• **Activity**
In the listing below, the answer starts at the line that has "### Структура программы" and stops after the line that has "- Задаются строки"; please repeat that part exactly and nothing more.

****

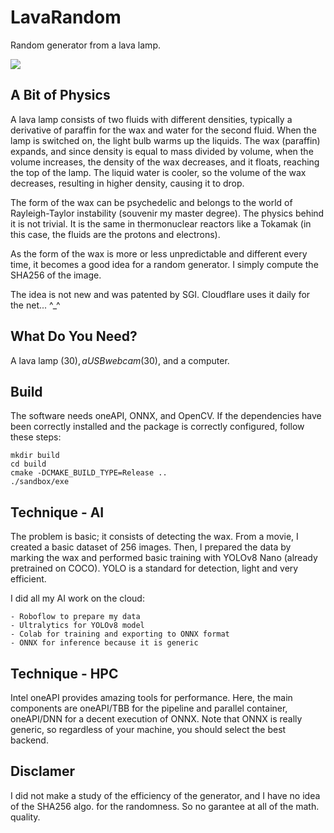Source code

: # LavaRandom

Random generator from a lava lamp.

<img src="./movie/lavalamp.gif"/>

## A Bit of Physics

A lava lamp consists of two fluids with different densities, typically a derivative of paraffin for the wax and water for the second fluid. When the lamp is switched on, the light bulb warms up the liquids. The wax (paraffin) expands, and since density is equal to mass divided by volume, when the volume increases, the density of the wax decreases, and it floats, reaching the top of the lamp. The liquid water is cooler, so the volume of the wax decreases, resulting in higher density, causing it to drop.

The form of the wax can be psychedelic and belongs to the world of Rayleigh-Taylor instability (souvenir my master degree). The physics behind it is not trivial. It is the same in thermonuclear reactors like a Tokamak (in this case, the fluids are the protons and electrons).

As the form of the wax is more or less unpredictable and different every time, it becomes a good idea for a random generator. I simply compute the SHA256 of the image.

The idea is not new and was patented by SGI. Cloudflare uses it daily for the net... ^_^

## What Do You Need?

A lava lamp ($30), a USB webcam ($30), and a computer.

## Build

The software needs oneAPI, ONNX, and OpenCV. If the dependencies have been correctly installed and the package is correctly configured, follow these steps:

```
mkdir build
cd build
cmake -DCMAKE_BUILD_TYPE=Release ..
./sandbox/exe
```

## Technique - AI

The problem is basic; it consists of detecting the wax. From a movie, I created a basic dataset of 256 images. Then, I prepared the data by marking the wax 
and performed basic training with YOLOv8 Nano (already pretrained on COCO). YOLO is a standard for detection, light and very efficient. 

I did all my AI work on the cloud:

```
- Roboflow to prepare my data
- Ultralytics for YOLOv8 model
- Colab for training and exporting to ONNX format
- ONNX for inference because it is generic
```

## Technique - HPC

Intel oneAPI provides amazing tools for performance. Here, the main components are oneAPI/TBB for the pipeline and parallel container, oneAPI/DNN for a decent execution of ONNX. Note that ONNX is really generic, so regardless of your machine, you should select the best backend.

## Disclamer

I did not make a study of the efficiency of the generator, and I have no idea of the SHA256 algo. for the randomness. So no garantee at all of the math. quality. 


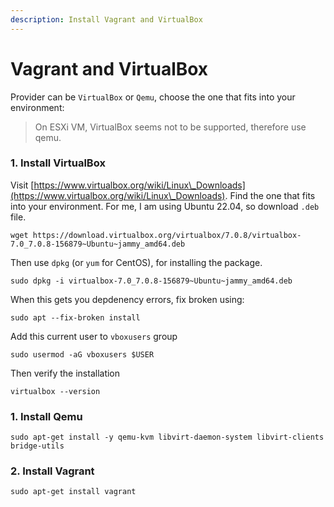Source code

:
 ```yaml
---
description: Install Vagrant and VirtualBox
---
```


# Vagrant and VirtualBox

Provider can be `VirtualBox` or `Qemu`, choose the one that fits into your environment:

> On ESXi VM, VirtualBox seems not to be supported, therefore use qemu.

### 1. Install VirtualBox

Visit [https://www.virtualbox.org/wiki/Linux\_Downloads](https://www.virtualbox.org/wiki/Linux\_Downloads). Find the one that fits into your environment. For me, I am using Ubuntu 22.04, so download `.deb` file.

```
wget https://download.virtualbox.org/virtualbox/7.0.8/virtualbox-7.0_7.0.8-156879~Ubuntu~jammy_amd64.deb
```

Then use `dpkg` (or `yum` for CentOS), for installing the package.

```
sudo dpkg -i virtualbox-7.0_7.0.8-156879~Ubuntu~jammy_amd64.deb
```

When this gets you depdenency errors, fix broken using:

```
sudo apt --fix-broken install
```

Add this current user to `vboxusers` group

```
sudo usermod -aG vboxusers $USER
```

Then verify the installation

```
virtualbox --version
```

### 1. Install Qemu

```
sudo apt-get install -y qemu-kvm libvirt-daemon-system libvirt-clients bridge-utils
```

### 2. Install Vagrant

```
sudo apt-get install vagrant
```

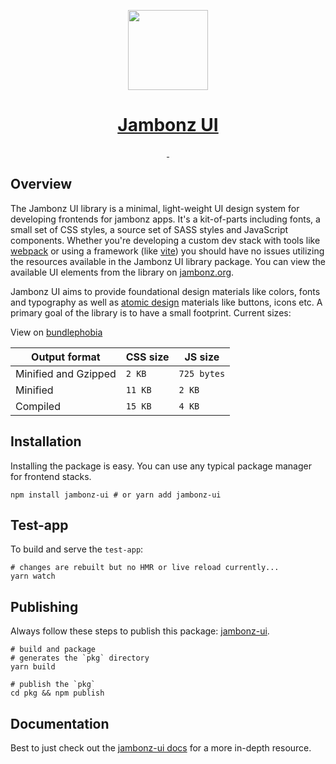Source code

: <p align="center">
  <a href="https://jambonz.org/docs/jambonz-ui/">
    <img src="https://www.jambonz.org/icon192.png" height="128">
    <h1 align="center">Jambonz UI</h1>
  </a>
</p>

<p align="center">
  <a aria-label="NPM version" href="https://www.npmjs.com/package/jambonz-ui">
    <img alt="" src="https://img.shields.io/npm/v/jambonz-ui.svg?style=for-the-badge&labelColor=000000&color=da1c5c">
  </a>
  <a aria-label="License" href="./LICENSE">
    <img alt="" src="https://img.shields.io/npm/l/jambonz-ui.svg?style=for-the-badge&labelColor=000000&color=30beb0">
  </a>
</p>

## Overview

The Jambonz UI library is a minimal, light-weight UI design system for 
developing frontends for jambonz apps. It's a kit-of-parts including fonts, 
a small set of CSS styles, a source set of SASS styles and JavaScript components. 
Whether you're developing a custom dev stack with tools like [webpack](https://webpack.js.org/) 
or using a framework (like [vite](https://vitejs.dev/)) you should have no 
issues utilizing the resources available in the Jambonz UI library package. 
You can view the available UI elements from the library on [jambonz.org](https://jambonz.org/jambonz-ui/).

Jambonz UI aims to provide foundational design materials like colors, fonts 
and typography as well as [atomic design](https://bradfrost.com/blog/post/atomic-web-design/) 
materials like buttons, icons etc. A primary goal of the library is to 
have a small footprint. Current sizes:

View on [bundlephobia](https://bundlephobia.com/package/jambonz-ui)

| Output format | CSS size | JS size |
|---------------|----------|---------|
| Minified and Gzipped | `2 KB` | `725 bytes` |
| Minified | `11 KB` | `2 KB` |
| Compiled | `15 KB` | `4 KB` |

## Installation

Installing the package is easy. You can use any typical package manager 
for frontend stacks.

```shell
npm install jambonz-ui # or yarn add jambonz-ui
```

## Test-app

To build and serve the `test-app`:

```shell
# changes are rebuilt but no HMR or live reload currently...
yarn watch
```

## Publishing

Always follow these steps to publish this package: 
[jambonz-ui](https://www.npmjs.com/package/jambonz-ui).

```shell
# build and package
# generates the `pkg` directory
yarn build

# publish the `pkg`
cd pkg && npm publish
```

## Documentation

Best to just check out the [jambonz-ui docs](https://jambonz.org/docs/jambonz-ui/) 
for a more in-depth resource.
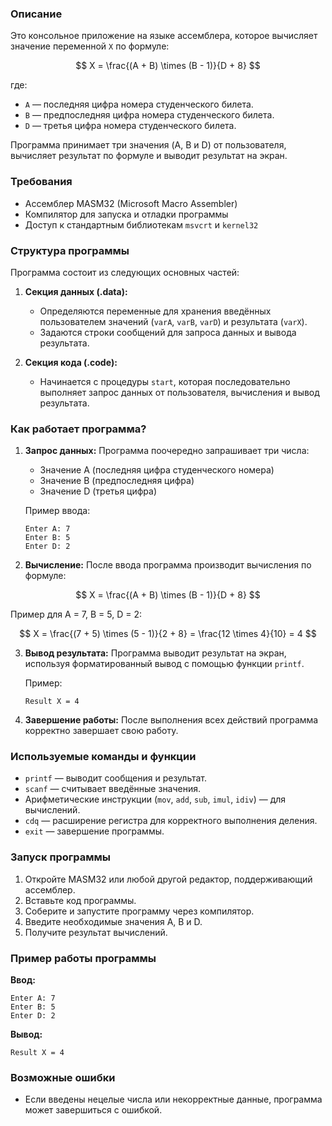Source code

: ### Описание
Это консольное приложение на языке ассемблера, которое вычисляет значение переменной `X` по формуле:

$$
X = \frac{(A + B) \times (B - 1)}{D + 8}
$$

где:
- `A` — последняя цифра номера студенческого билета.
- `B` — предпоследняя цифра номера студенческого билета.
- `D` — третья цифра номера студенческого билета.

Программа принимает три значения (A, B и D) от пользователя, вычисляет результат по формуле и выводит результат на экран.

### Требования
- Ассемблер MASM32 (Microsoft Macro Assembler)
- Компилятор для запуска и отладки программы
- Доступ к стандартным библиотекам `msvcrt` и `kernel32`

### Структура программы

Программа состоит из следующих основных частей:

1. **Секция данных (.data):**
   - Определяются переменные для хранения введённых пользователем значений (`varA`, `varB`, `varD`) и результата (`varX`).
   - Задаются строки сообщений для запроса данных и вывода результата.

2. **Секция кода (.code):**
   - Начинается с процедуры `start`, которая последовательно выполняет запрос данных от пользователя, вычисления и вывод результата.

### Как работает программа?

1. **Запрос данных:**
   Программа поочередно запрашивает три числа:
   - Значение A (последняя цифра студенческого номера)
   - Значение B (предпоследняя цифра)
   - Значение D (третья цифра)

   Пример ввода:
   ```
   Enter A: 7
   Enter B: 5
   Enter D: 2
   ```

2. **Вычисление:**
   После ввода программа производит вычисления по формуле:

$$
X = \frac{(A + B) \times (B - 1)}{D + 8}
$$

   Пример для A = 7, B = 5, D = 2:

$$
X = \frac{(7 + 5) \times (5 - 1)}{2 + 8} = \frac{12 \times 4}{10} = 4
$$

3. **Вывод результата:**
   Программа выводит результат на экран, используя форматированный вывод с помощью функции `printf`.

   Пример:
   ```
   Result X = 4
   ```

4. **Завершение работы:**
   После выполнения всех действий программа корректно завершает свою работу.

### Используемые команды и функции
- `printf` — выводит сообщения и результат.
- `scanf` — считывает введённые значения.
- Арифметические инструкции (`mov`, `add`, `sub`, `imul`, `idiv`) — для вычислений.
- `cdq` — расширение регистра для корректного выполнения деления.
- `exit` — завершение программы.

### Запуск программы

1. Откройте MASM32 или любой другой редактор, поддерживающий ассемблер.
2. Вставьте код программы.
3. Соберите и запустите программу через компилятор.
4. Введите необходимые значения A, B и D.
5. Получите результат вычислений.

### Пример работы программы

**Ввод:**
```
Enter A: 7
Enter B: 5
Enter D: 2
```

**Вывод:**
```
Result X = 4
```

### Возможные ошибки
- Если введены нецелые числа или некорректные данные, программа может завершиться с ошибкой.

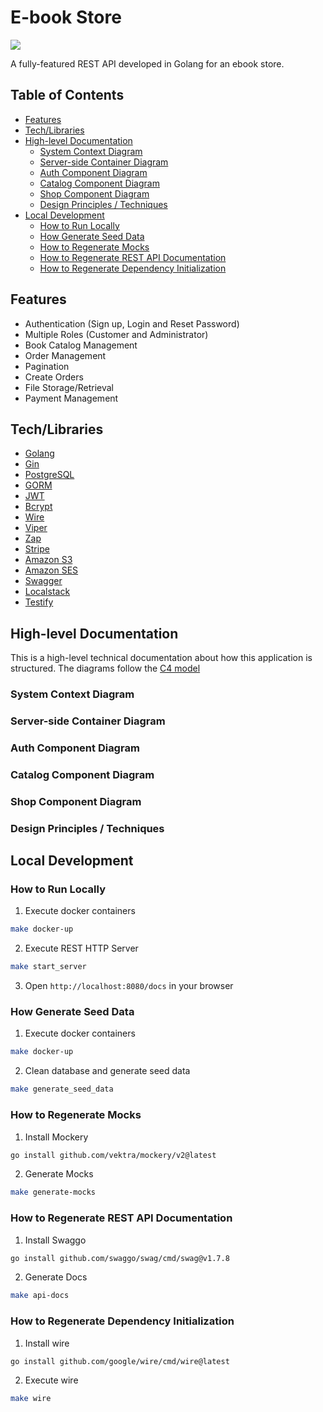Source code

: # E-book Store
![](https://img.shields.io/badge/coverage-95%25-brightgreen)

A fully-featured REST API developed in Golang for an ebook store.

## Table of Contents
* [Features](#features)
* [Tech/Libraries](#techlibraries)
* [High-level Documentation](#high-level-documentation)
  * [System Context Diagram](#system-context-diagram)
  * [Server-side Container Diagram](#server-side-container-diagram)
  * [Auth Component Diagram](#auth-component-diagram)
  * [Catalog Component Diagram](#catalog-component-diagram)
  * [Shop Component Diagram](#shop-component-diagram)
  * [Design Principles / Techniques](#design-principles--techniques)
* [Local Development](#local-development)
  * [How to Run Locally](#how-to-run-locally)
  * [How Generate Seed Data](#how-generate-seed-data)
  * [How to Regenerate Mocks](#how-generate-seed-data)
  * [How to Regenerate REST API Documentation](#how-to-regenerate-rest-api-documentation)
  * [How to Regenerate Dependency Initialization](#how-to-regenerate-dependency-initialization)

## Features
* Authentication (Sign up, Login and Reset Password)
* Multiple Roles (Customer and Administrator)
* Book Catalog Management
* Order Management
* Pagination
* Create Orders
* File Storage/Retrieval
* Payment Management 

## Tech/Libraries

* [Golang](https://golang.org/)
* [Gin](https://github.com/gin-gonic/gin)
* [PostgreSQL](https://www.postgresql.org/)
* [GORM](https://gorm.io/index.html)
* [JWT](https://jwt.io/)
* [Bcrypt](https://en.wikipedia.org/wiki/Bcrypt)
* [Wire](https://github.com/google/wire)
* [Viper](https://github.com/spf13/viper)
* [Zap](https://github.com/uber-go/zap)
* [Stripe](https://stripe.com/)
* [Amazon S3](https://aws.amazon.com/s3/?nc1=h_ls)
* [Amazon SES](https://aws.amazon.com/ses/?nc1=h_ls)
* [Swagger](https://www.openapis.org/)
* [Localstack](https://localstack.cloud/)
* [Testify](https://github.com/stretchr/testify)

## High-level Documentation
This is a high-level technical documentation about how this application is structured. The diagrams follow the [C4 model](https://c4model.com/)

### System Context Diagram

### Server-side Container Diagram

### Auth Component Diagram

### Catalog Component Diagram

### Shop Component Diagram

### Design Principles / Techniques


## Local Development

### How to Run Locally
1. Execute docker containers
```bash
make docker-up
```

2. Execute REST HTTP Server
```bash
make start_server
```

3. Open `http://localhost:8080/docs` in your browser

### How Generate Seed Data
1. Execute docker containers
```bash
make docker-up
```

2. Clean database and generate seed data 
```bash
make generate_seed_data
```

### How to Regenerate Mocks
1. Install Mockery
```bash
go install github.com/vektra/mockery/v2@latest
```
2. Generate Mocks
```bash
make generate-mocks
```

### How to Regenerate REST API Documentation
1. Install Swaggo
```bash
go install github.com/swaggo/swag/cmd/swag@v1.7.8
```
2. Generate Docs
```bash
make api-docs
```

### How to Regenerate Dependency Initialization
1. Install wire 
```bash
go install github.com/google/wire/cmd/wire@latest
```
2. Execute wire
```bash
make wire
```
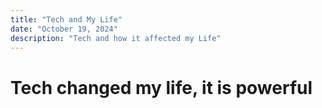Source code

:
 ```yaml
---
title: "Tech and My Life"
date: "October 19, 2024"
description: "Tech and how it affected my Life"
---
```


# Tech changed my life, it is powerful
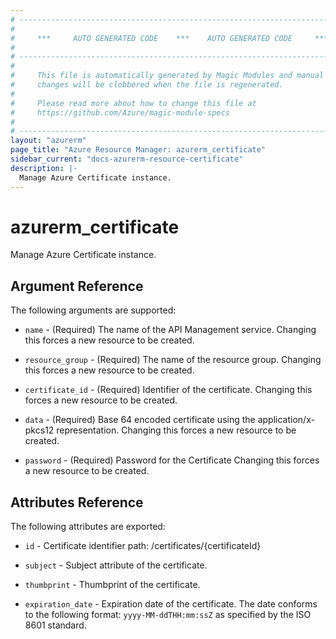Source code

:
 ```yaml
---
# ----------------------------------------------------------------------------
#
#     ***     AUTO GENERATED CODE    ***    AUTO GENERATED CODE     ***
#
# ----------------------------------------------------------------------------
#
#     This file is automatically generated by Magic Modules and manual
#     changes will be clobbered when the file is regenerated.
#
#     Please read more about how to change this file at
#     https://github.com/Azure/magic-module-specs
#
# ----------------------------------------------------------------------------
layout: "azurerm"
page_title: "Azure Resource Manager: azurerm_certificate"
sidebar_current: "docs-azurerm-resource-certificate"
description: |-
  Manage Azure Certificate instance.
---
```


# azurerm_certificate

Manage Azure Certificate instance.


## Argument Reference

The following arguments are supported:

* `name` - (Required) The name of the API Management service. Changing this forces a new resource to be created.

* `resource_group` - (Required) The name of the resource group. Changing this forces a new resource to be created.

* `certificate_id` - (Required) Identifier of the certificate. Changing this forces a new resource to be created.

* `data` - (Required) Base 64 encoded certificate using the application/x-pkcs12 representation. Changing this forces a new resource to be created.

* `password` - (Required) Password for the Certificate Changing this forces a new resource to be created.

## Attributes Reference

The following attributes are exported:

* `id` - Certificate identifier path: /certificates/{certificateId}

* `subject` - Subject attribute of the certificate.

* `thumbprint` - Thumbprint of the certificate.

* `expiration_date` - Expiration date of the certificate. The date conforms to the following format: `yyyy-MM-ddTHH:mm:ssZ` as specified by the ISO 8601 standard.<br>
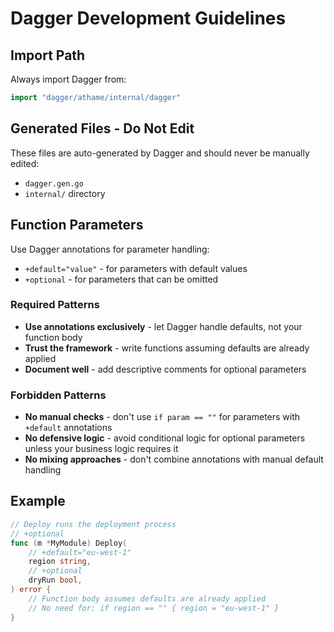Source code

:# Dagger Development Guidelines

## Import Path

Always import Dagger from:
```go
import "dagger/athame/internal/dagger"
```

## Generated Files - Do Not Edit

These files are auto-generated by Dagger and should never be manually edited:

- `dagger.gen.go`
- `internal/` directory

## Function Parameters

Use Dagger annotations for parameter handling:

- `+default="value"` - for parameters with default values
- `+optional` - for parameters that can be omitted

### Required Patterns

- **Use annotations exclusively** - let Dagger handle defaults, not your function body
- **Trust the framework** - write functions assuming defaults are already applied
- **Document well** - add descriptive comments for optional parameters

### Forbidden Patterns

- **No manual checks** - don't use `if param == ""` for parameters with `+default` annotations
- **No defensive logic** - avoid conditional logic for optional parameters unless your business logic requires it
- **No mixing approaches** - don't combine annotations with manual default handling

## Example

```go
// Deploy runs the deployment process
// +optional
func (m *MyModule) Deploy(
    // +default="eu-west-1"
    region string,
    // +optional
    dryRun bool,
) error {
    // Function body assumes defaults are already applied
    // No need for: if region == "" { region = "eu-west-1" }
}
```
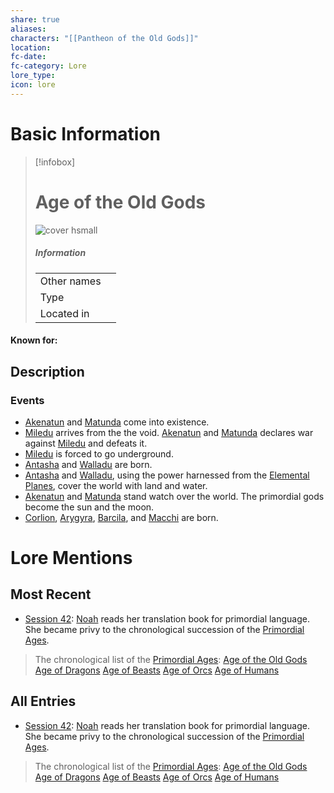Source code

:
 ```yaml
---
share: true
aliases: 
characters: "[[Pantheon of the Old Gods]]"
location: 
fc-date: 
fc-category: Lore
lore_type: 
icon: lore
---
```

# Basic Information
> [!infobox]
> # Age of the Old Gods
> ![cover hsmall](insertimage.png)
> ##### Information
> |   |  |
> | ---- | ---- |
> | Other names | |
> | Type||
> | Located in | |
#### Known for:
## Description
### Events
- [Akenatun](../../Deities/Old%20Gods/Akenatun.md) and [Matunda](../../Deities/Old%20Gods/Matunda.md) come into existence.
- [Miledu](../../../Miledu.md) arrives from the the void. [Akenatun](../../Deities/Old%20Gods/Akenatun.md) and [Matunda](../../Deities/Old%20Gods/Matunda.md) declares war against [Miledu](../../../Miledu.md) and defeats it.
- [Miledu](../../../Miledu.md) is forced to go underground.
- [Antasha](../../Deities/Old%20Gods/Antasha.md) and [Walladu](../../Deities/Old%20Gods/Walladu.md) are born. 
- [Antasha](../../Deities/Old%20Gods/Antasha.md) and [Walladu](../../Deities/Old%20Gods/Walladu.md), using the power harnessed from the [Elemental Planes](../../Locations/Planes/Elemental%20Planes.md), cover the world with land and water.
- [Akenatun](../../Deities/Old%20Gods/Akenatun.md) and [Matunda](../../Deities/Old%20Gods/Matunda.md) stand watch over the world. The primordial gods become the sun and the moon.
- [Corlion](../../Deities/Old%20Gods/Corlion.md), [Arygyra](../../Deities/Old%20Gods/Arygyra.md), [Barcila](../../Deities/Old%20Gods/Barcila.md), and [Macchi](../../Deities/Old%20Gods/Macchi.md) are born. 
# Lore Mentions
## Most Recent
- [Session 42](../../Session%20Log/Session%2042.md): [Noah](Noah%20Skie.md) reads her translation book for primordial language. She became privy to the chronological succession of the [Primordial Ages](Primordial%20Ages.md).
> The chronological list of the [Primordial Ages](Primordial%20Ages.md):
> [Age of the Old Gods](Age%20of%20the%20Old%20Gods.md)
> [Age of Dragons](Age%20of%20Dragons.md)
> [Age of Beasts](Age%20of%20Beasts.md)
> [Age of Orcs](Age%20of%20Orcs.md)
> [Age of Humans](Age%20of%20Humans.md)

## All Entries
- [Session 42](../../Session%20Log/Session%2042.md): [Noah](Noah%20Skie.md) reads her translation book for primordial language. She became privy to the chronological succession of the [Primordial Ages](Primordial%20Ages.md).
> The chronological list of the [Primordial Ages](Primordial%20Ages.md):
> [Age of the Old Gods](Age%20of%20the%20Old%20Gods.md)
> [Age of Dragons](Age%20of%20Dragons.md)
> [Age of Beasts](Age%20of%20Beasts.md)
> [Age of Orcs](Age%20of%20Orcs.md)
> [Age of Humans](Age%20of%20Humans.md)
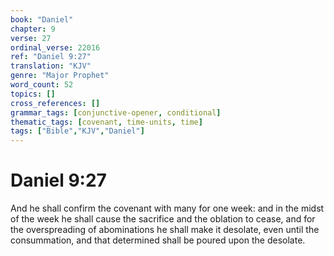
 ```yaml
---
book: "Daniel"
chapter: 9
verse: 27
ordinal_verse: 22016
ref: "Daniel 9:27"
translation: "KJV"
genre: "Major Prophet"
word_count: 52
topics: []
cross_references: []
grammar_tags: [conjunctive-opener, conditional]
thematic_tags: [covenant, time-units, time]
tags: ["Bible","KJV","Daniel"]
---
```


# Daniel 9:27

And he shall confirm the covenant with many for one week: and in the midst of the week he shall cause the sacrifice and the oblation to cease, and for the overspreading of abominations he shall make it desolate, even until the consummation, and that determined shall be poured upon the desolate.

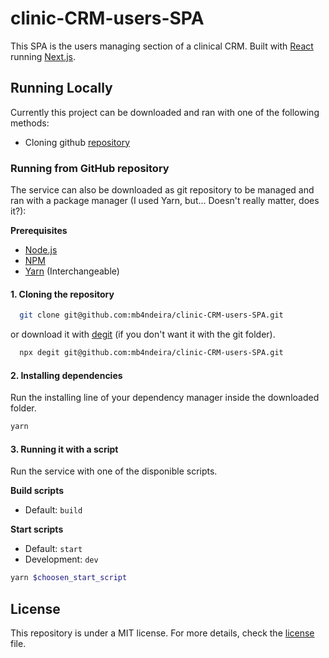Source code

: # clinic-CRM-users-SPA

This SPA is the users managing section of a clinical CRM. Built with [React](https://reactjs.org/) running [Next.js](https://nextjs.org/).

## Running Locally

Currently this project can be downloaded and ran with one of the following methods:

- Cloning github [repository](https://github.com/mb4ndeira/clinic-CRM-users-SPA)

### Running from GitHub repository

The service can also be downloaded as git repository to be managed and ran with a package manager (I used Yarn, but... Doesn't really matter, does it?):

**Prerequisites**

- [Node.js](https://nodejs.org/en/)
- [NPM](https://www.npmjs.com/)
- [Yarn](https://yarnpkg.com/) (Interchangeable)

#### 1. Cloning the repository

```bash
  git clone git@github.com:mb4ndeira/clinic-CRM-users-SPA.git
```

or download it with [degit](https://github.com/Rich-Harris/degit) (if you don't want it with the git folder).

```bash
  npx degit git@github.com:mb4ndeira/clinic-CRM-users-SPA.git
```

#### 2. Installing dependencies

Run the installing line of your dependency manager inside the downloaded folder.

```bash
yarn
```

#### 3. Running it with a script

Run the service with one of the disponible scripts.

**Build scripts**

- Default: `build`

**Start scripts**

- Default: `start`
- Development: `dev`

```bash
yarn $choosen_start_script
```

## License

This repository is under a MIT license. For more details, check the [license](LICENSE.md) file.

****

• **Reply**
### Структура программы

Программа состоит из следующих основных частей:

1. **Секция данных (.data):**
   - Определяются переменные для хранения введённых пользователем значений (`varA`, `varB`, `varD`) и результата (`varX`).
   - Задаются строки сообщений для запроса данных и вывода результата.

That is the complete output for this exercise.